- Task:
In the records below, pick out all lines containing the word "default".

*** Begin section ***

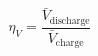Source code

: \documentclass[preview]{standalone}
\begin{document}
\[\eta_V = \frac{\bar{V}_\text{discharge}}{\bar{V}_\text{charge}} \tag{3.14}\]
\end{document}

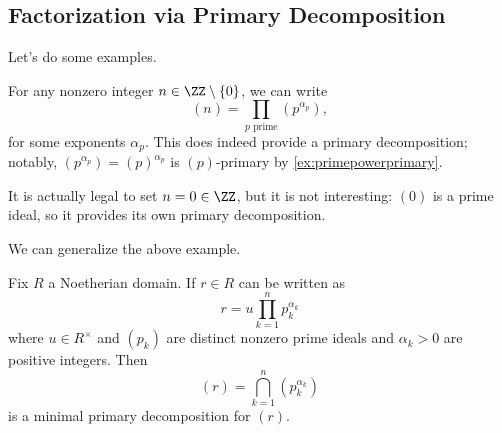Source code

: \documentclass[../notes.tex]{subfiles}
\begin{document}
\subsection{Factorization via Primary Decomposition}
Let's do some examples.
\begin{example}
	For any nonzero integer $n\in\ZZ\setminus\{0\}$, we can write
	\[(n)=\prod_{p\text{ prime}}\left(p^{\alpha_p}\right),\]
	for some exponents $\alpha_p$. This does indeed provide a primary decomposition; notably, $\left(p^{\alpha_p}\right)=(p)^{\alpha_p}$ is $(p)$-primary by \autoref{ex:primepowerprimary}.
\end{example}
\begin{remark}[Nir]
	It is actually legal to set $n=0\in\ZZ$, but it is not interesting: $(0)$ is a prime ideal, so it provides its own primary decomposition.
\end{remark}
We can generalize the above example.
\begin{proposition} \label{prop:primdecompprincipals}
	Fix $R$ a Noetherian domain. If $r\in R$ can be written as
	\[r=u\prod_{k=1}^np_k^{\alpha_k}\]
	where $u\in R^\times$ and $(p_k)$ are distinct nonzero prime ideals and $\alpha_k>0$ are positive integers. Then
	\[(r)=\bigcap_{k=1}^n\left(p_k^{\alpha_k}\right)\]
	is a minimal primary decomposition for $(r)$.
\end{proposition}
\end{document}
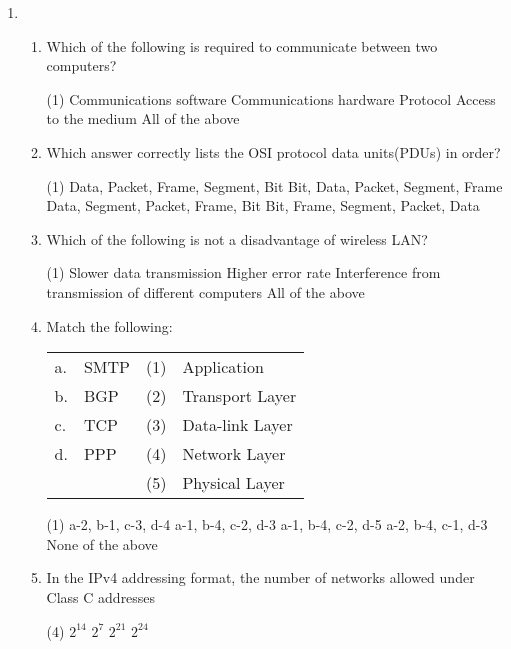\documentclass{exmppr}
\begin{document}
\begin{enumerate}
\item \begin{enumerate}
\item Which of the following is required to communicate between two computers?
\begin{tasks}(1)
\task Communications software
\task Communications hardware
\task Protocol
\task Access to the medium
\task All of the above
\end{tasks}

\item Which answer correctly lists the OSI protocol data units(PDUs) in order?
\begin{tasks}(1)
\task Data, Packet, Frame, Segment, Bit
\task Bit, Data, Packet, Segment, Frame
\task Data, Segment, Packet, Frame, Bit
\task Bit, Frame, Segment, Packet, Data
\end{tasks}

\item Which of the following is not a disadvantage of wireless LAN?
\begin{tasks}(1)
\task Slower data transmission
\task Higher error rate
\task Interference from transmission of different computers
\task All of the above
\end{tasks}

\item Match the following:\\
\begin{center}
\begin{tabular}{llll}
a.&SMTP&(1)&Application\\
b.&BGP&(2)&Transport Layer\\
c.&TCP&(3)&Data-link Layer\\
d.&PPP&(4)&Network Layer\\
&&(5)&Physical Layer
\end{tabular}
\begin{tasks}(1)
\task a-2, b-1, c-3, d-4
\task a-1, b-4, c-2, d-3
\task a-1, b-4, c-2, d-5
\task a-2, b-4, c-1, d-3
\task None of the above
\end{tasks}
\end{center}

\item In the IPv4 addressing format, the number of networks allowed under Class C addresses
\begin{tasks}(4)
\task $2^{14}$
\task $2^{7}$
\task $2^{21}$
\task $2^{24}$
\end{tasks}


\end{enumerate}
\end{enumerate}
\end{document}
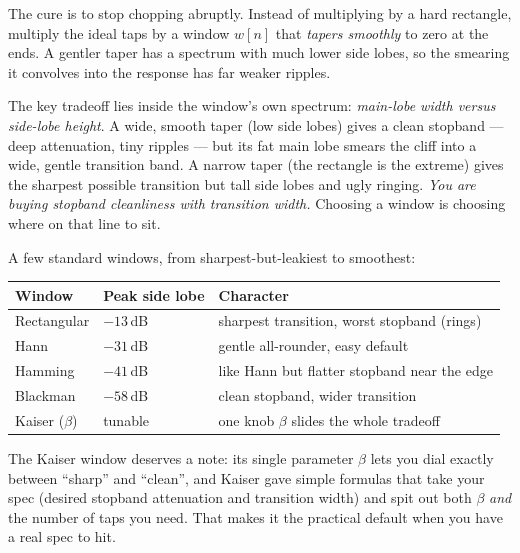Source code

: The cure is to stop chopping abruptly. Instead of multiplying by a hard
rectangle, multiply the ideal taps by a window $w[n]$ that \emph{tapers smoothly}
to zero at the ends. A gentler taper has a spectrum with much lower side lobes, so
the smearing it convolves into the response has far weaker ripples.

\begin{whybox}
The key tradeoff lies inside the window's own spectrum: \emph{main-lobe
width versus side-lobe height}. A wide, smooth taper (low side lobes) gives a
clean stopband --- deep attenuation, tiny ripples --- but its fat main lobe
smears the cliff into a wide, gentle transition band. A narrow taper (the
rectangle is the extreme) gives the sharpest possible transition but tall side
lobes and ugly ringing. \emph{You are buying stopband cleanliness with transition
width.} Choosing a window is choosing where on that line to sit.
\end{whybox}

A few standard windows, from sharpest-but-leakiest to smoothest:

\begin{center}
\renewcommand{\arraystretch}{1.25}
\begin{tabular}{p{2.8cm} p{3.2cm} p{6.2cm}}
\toprule
\textbf{Window} & \textbf{Peak side lobe} & \textbf{Character} \\
\midrule
Rectangular & $-13$\,dB & sharpest transition, worst stopband (rings) \\
Hann & $-31$\,dB & gentle all-rounder, easy default \\
Hamming & $-41$\,dB & like Hann but flatter stopband near the edge \\
Blackman & $-58$\,dB & clean stopband, wider transition \\
Kaiser ($\beta$) & tunable & one knob $\beta$ slides the whole tradeoff \\
\bottomrule
\end{tabular}
\end{center}

The Kaiser window deserves a note: its single parameter $\beta$ lets you dial
exactly between ``sharp'' and ``clean'', and Kaiser gave simple formulas that take
your spec (desired stopband attenuation and transition width) and spit out both
$\beta$ \emph{and} the number of taps you need. That makes it the practical
default when you have a real spec to hit.

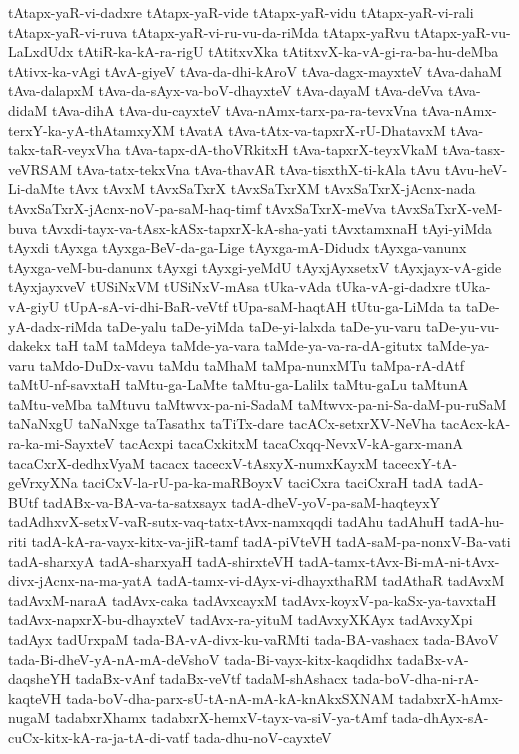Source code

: {tAtapx-yaR-vi-dadxre
tAtapx-yaR-vide
tAtapx-yaR-vidu
tAtapx-yaR-vi-rali
tAtapx-yaR-vi-ruva
tAtapx-yaR-vi-ru-vu-da-riMda
tAtapx-yaRvu
tAtapx-yaR-vu-LaLxdUdx
tAtiR-ka-kA-ra-rigU
tAtitxvXka
tAtitxvX-ka-vA-gi-ra-ba-hu-deMba
tAtivx-ka-vAgi
tAvA-giyeV
tAva-da-dhi-kAroV
tAva-dagx-mayxteV
tAva-dahaM
tAva-dalapxM
tAva-da-sAyx-va-boV-dhayxteV
tAva-dayaM
tAva-deVva
tAva-didaM
tAva-dihA
tAva-du-cayxteV
tAva-nAmx-tarx-pa-ra-tevxVna
tAva-nAmx-terxY-ka-yA-thAtamxyXM
tAvatA
tAva-tAtx-va-tapxrX-rU-DhatavxM
tAva-takx-taR-veyxVha
tAva-tapx-dA-thoVRkitxH
tAva-tapxrX-teyxVkaM
tAva-tasx-veVRSAM
tAva-tatx-tekxVna
tAva-thavAR
tAva-tisxthX-ti-kAla
tAvu
tAvu-heV-Li-daMte
tAvx
tAvxM
tAvxSaTxrX
tAvxSaTxrXM
tAvxSaTxrX-jAcnx-nada
tAvxSaTxrX-jAcnx-noV-pa-saM-haq-timf
tAvxSaTxrX-meVva
tAvxSaTxrX-veM-buva
tAvxdi-tayx-va-tAsx-kASx-tapxrX-kA-sha-yati
tAvxtamxnaH
tAyi-yiMda
tAyxdi
tAyxga
tAyxga-BeV-da-ga-Lige
tAyxga-mA-Didudx
tAyxga-vanunx
tAyxga-veM-bu-danunx
tAyxgi
tAyxgi-yeMdU
tAyxjAyxsetxV
tAyxjayx-vA-gide
tAyxjayxveV
tUSiNxVM
tUSiNxV-mAsa
tUka-vAda
tUka-vA-gi-dadxre
tUka-vA-giyU
tUpA-sA-vi-dhi-BaR-veVtf
tUpa-saM-haqtAH
tUtu-ga-LiMda
ta
taDe-yA-dadx-riMda
taDe-yalu
taDe-yiMda
taDe-yi-lalxda
taDe-yu-varu
taDe-yu-vu-dakekx
taH
taM
taMdeya
taMde-ya-vara
taMde-ya-va-ra-dA-gitutx
taMde-ya-varu
taMdo-DuDx-vavu
taMdu
taMhaM
taMpa-nunxMTu
taMpa-rA-dAtf
taMtU-nf-savxtaH
taMtu-ga-LaMte
taMtu-ga-Lalilx
taMtu-gaLu
taMtunA
taMtu-veMba
taMtuvu
taMtwvx-pa-ni-SadaM
taMtwvx-pa-ni-Sa-daM-pu-ruSaM
taNaNxgU
taNaNxge
taTasathx
taTiTx-dare
tacACx-setxrXV-NeVha
tacAcx-kA-ra-ka-mi-SayxteV
tacAcxpi
tacaCxkitxM
tacaCxqq-NevxV-kA-garx-manA
tacaCxrX-dedhxVyaM
tacacx
tacecxV-tAsxyX-numxKayxM
tacecxY-tA-geVrxyXNa
taciCxV-la-rU-pa-ka-maRBoyxV
taciCxra
taciCxraH
tadA
tadA-BUtf
tadABx-va-BA-va-ta-satxsayx
tadA-dheV-yoV-pa-saM-haqteyxY
tadAdhxvX-setxV-vaR-sutx-vaq-tatx-tAvx-namxqqdi
tadAhu
tadAhuH
tadA-hu-riti
tadA-kA-ra-vayx-kitx-va-jiR-tamf
tadA-piVteVH
tadA-saM-pa-nonxV-Ba-vati
tadA-sharxyA
tadA-sharxyaH
tadA-shirxteVH
tadA-tamx-tAvx-Bi-mA-ni-tAvx-divx-jAcnx-na-ma-yatA
tadA-tamx-vi-dAyx-vi-dhayxthaRM
tadAthaR
tadAvxM
tadAvxM-naraA
tadAvx-caka
tadAvxcayxM
tadAvx-koyxV-pa-kaSx-ya-tavxtaH
tadAvx-napxrX-bu-dhayxteV
tadAvx-ra-yituM
tadAvxyXKAyx
tadAvxyXpi
tadAyx
tadUrxpaM
tada-BA-vA-divx-ku-vaRMti
tada-BA-vashacx
tada-BAvoV
tada-Bi-dheV-yA-nA-mA-deVshoV
tada-Bi-vayx-kitx-kaqdidhx
tadaBx-vA-daqsheYH
tadaBx-vAnf
tadaBx-veVtf
tadaM-shAshacx
tada-boV-dha-ni-rA-kaqteVH
tada-boV-dha-parx-sU-tA-nA-mA-kA-knAkxSXNAM
tadabxrX-hAmx-nugaM
tadabxrXhamx
tadabxrX-hemxV-tayx-va-siV-ya-tAmf
tada-dhAyx-sA-cuCx-kitx-kA-ra-ja-tA-di-vatf
tada-dhu-noV-cayxteV
}
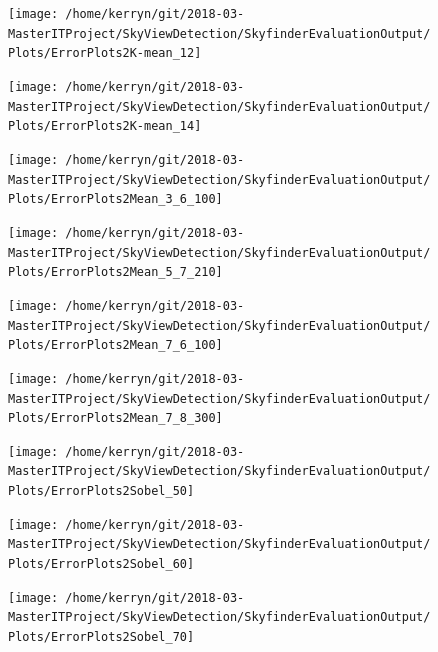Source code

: \documentclass[final,3p,times,authoryear]{elsarticle}
\begin{document}
\begin{figure}
\centering
\texttt{[image: /home/kerryn/git/2018-03-MasterITProject/SkyViewDetection/SkyfinderEvaluationOutput/Plots/ErrorPlots2K-mean\_12]}
\caption{}
\label{fig:errorplots2k-mean12}
\end{figure}
\begin{figure}
\centering
\texttt{[image: /home/kerryn/git/2018-03-MasterITProject/SkyViewDetection/SkyfinderEvaluationOutput/Plots/ErrorPlots2K-mean\_14]}
\caption{}
\label{fig:errorplots2k-mean14}
\end{figure}
\begin{figure}
\centering
\texttt{[image: /home/kerryn/git/2018-03-MasterITProject/SkyViewDetection/SkyfinderEvaluationOutput/Plots/ErrorPlots2Mean\_3\_6\_100]}
\caption{}
\label{fig:errorplots2mean36100}
\end{figure}
\begin{figure}
\centering
\texttt{[image: /home/kerryn/git/2018-03-MasterITProject/SkyViewDetection/SkyfinderEvaluationOutput/Plots/ErrorPlots2Mean\_5\_7\_210]}
\caption{}
\label{fig:errorplots2mean57210}
\end{figure}
\begin{figure}
\centering
\texttt{[image: /home/kerryn/git/2018-03-MasterITProject/SkyViewDetection/SkyfinderEvaluationOutput/Plots/ErrorPlots2Mean\_7\_6\_100]}
\caption{}
\label{fig:errorplots2mean76100}
\end{figure}
\begin{figure}
\centering
\texttt{[image: /home/kerryn/git/2018-03-MasterITProject/SkyViewDetection/SkyfinderEvaluationOutput/Plots/ErrorPlots2Mean\_7\_8\_300]}
\caption{}
\label{fig:errorplots2mean78300}
\end{figure}
\begin{figure}
\centering
\texttt{[image: /home/kerryn/git/2018-03-MasterITProject/SkyViewDetection/SkyfinderEvaluationOutput/Plots/ErrorPlots2Sobel\_50]}
\caption{}
\label{fig:errorplots2sobel50}
\end{figure}
\begin{figure}
\centering
\texttt{[image: /home/kerryn/git/2018-03-MasterITProject/SkyViewDetection/SkyfinderEvaluationOutput/Plots/ErrorPlots2Sobel\_60]}
\caption{}
\label{fig:errorplots2sobel60}
\end{figure}
\begin{figure}
\centering
\texttt{[image: /home/kerryn/git/2018-03-MasterITProject/SkyViewDetection/SkyfinderEvaluationOutput/Plots/ErrorPlots2Sobel\_70]}
\caption{}
\label{fig:errorplots2sobel70}
\end{figure}
\end{document}
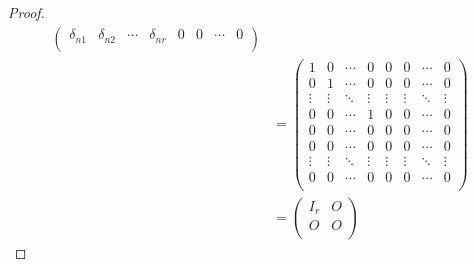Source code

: \documentclass[dvipdfmx]{jsarticle}
\begin{document}
\begin{proof}
\begin{align*}
\begin{pmatrix}
\delta_{n1} & \delta_{n2} & \cdots & \delta_{nr} & 0 & 0 & \cdots & 0 \\
\end{pmatrix}\\
&= \begin{pmatrix}
1 & 0 & \cdots & 0 & 0 & 0 & \cdots & 0 \\
0 & 1 & \cdots & 0 & 0 & 0 & \cdots & 0 \\
 \vdots & \vdots & \ddots & \vdots & \vdots & \vdots & \ddots & \vdots \\
0 & 0 & \cdots & 1 & 0 & 0 & \cdots & 0 \\
0 & 0 & \cdots & 0 & 0 & 0 & \cdots & 0 \\
0 & 0 & \cdots & 0 & 0 & 0 & \cdots & 0 \\
 \vdots & \vdots & \ddots & \vdots & \vdots & \vdots & \ddots & \vdots \\
0 & 0 & \cdots & 0 & 0 & 0 & \cdots & 0 \\
\end{pmatrix}\\
&= \begin{pmatrix}
I_{r} & O \\
O & O \\
\end{pmatrix}
\end{align*}
\end{proof}
\end{document}
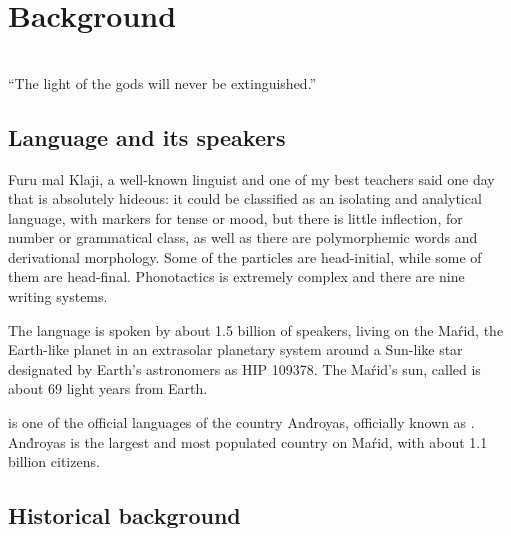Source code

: \chapter{Background}
\label{ch:background}

\begin{flushright}\small
    \\
    ``The light of the gods will never be extinguished.''
\end{flushright}\bigskip

\section{Language and its speakers}

Furu mal Klaji, a well-known linguist and one of my best teachers said one day
that \andro is absolutely hideous: it could be classified as an isolating and
analytical language, with markers for tense or mood, but there is little
inflection, for number or grammatical class, as well as there are polymorphemic
words and derivational morphology. Some of the particles are head-initial, while
some of them are head-final. Phonotactics is extremely complex and there are
nine writing systems.

\skipline

The \andro language is spoken by about 1.5 billion of speakers, living on the
Maŕid, the Earth-like planet in an extrasolar planetary system around a Sun-like
star designated by Earth's astronomers as HIP 109378. The Maŕid's sun, called
 is about 69 light years from Earth.

\skipline

\andro is one of the official languages of the country And́royas, officially
known as . And́royas is the
largest and most populated country on Maŕid, with about 1.1 billion citizens.

\section{Historical background}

*** End section ***

- Answer to the problem:
Hann & $-31$\,dB & gentle all-rounder, easy default \\
default when you have a real spec to hit.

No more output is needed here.